鉄と鋼 Vol. 108 (2022), No. 7

初期Al濃度が異なる多元系チタン合金溶湯からのAlの蒸発挙動

水上 英夫, 白井 善久, Alec Mitchell

pp. 383-393

DOI:

10.2355/tetsutohagane.TETSU-2022-004

抄録

This study examines the evaporation of Al from a molten commercial Ti alloy with different Al concentrations after partial melting in a small electron beam furnace. Electron probe micro analysis confirmed that the Al concentration in the molten region was uniform. The movement of Al in the molten region was not found to be the rate determining step. The Al concentration in the molten region consistently decreased with an increasing melting time but in a non-linear manner. The activity of Al in the molten alloy was calculated using thermodynamic data, which indicated that it increased with an increasing Al concentration in the ingot.
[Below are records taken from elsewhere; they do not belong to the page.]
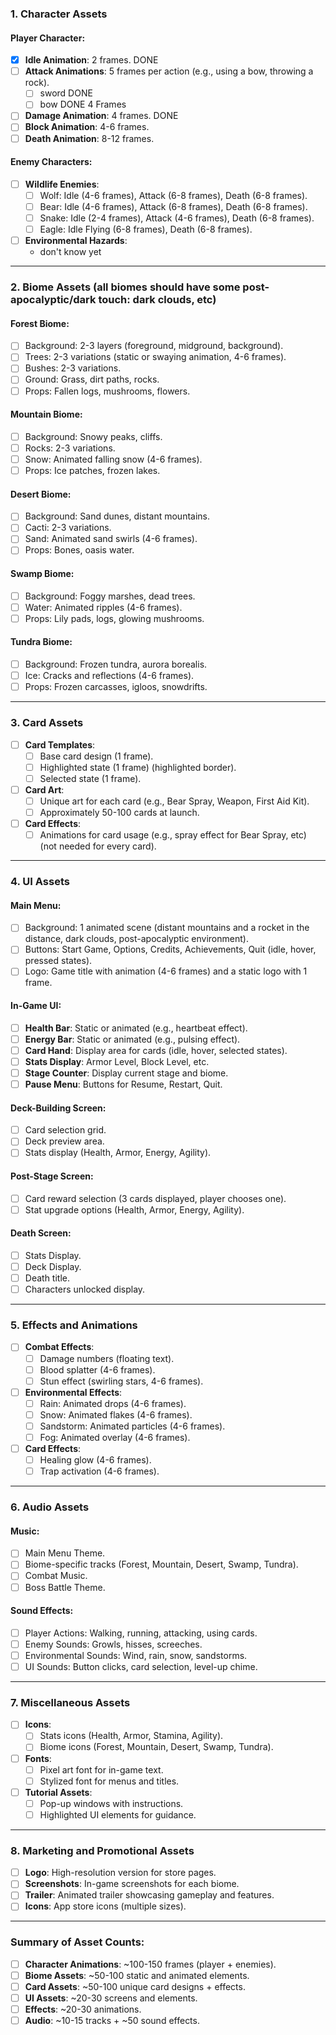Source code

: ### **1. Character Assets**
#### **Player Character**:
- [x] **Idle Animation**: 2 frames. DONE
- [ ] **Attack Animations**: 5 frames per action (e.g., using a bow, throwing a rock).
  - [ ] sword DONE
  - [ ] bow DONE 4 Frames
- [ ] **Damage Animation**: 4 frames. DONE
- [ ] **Block Animation**: 4-6 frames.
- [ ] **Death Animation**: 8-12 frames.

#### **Enemy Characters**:
- [ ] **Wildlife Enemies**:
  - [ ] Wolf: Idle (4-6 frames), Attack (6-8 frames), Death (6-8 frames).  
  - [ ] Bear: Idle (4-6 frames), Attack (6-8 frames), Death (6-8 frames).
  - [ ] Snake: Idle (2-4 frames), Attack (4-6 frames), Death (6-8 frames).  
  - [ ] Eagle: Idle Flying (6-8 frames), Death (6-8 frames).
- [ ] **Environmental Hazards**:
  - don't know yet

---

### **2. Biome Assets (all biomes should have some post-apocalyptic/dark touch: dark clouds, etc)**
#### **Forest Biome**:
- [ ] Background: 2-3 layers (foreground, midground, background).  
- [ ] Trees: 2-3 variations (static or swaying animation, 4-6 frames).  
- [ ] Bushes: 2-3 variations.  
- [ ] Ground: Grass, dirt paths, rocks.  
- [ ] Props: Fallen logs, mushrooms, flowers.  

#### **Mountain Biome**:
- [ ] Background: Snowy peaks, cliffs.  
- [ ] Rocks: 2-3 variations.  
- [ ] Snow: Animated falling snow (4-6 frames).  
- [ ] Props: Ice patches, frozen lakes.  

#### **Desert Biome**:
- [ ] Background: Sand dunes, distant mountains.  
- [ ] Cacti: 2-3 variations.  
- [ ] Sand: Animated sand swirls (4-6 frames).  
- [ ] Props: Bones, oasis water.  

#### **Swamp Biome**:
- [ ] Background: Foggy marshes, dead trees.  
- [ ] Water: Animated ripples (4-6 frames).  
- [ ] Props: Lily pads, logs, glowing mushrooms.  

#### **Tundra Biome**:
- [ ] Background: Frozen tundra, aurora borealis.  
- [ ] Ice: Cracks and reflections (4-6 frames).  
- [ ] Props: Frozen carcasses, igloos, snowdrifts.  

---

### **3. Card Assets**
- [ ] **Card Templates**:  
  - [ ] Base card design (1 frame).  
  - [ ] Highlighted state (1 frame) (highlighted border).
  - [ ] Selected state (1 frame).  
- [ ] **Card Art**:  
  - [ ] Unique art for each card (e.g., Bear Spray, Weapon, First Aid Kit).
  - [ ] Approximately 50-100 cards at launch.  
- [ ] **Card Effects**:  
  - [ ] Animations for card usage (e.g., spray effect for Bear Spray, etc) (not needed for every card).  

---

### **4. UI Assets**
#### **Main Menu**:
- [ ] Background: 1 animated scene (distant mountains and a rocket in the distance, dark clouds, post-apocalyptic environment).
- [ ] Buttons: Start Game, Options, Credits, Achievements, Quit (idle, hover, pressed states).  
- [ ] Logo: Game title with animation (4-6 frames) and a static logo with 1 frame.  

#### **In-Game UI**:
- [ ] **Health Bar**: Static or animated (e.g., heartbeat effect).  
- [ ] **Energy Bar**: Static or animated (e.g., pulsing effect).  
- [ ] **Card Hand**: Display area for cards (idle, hover, selected states).  
- [ ] **Stats Display**: Armor Level, Block Level, etc.  
- [ ] **Stage Counter**: Display current stage and biome.  
- [ ] **Pause Menu**: Buttons for Resume, Restart, Quit.  

#### **Deck-Building Screen**:
- [ ] Card selection grid.  
- [ ] Deck preview area.  
- [ ] Stats display (Health, Armor, Energy, Agility).  

#### **Post-Stage Screen**:
- [ ] Card reward selection (3 cards displayed, player chooses one).  
- [ ] Stat upgrade options (Health, Armor, Energy, Agility).  

#### **Death Screen**:
- [ ] Stats Display.  
- [ ] Deck Display.
- [ ] Death title.
- [ ] Characters unlocked display.

---

### **5. Effects and Animations**
- [ ] **Combat Effects**:  
  - [ ] Damage numbers (floating text).  
  - [ ] Blood splatter (4-6 frames).  
  - [ ] Stun effect (swirling stars, 4-6 frames).  
- [ ] **Environmental Effects**:  
  - [ ] Rain: Animated drops (4-6 frames).  
  - [ ] Snow: Animated flakes (4-6 frames).  
  - [ ] Sandstorm: Animated particles (4-6 frames).  
  - [ ] Fog: Animated overlay (4-6 frames).  
- [ ] **Card Effects**:  
  - [ ] Healing glow (4-6 frames).  
  - [ ] Trap activation (4-6 frames).  

---

### **6. Audio Assets**
#### **Music**:
- [ ] Main Menu Theme.  
- [ ] Biome-specific tracks (Forest, Mountain, Desert, Swamp, Tundra).  
- [ ] Combat Music.  
- [ ] Boss Battle Theme.  

#### **Sound Effects**:
- [ ] Player Actions: Walking, running, attacking, using cards.  
- [ ] Enemy Sounds: Growls, hisses, screeches.  
- [ ] Environmental Sounds: Wind, rain, snow, sandstorms.  
- [ ] UI Sounds: Button clicks, card selection, level-up chime.  

---

### **7. Miscellaneous Assets**
- [ ] **Icons**:  
  - [ ] Stats icons (Health, Armor, Stamina, Agility).  
  - [ ] Biome icons (Forest, Mountain, Desert, Swamp, Tundra).  
- [ ] **Fonts**:  
  - [ ] Pixel art font for in-game text.  
  - [ ] Stylized font for menus and titles.  
- [ ] **Tutorial Assets**:  
  - [ ] Pop-up windows with instructions.  
  - [ ] Highlighted UI elements for guidance.  

---

### **8. Marketing and Promotional Assets**
- [ ] **Logo**: High-resolution version for store pages.  
- [ ] **Screenshots**: In-game screenshots for each biome.  
- [ ] **Trailer**: Animated trailer showcasing gameplay and features.  
- [ ] **Icons**: App store icons (multiple sizes).  

---

### **Summary of Asset Counts**:
- [ ] **Character Animations**: ~100-150 frames (player + enemies).  
- [ ] **Biome Assets**: ~50-100 static and animated elements.  
- [ ] **Card Assets**: ~50-100 unique card designs + effects.  
- [ ] **UI Assets**: ~20-30 screens and elements.  
- [ ] **Effects**: ~20-30 animations.  
- [ ] **Audio**: ~10-15 tracks + ~50 sound effects.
However, the activity of Al in the molten alloy did not increase linearly under the influence of the other alloying elements. The overall mass transfer coefficient of Al from molten alloy during evaporation increased with an increasing initial Al concentration with the mass transfer coefficient of Al depending on the activity of Al. An evaporation model was constructed by considering the mutual interaction between Al and the other alloying elements. This evaporation model was able to predict the amount of Al evaporation from the multi-component Ti alloy melt.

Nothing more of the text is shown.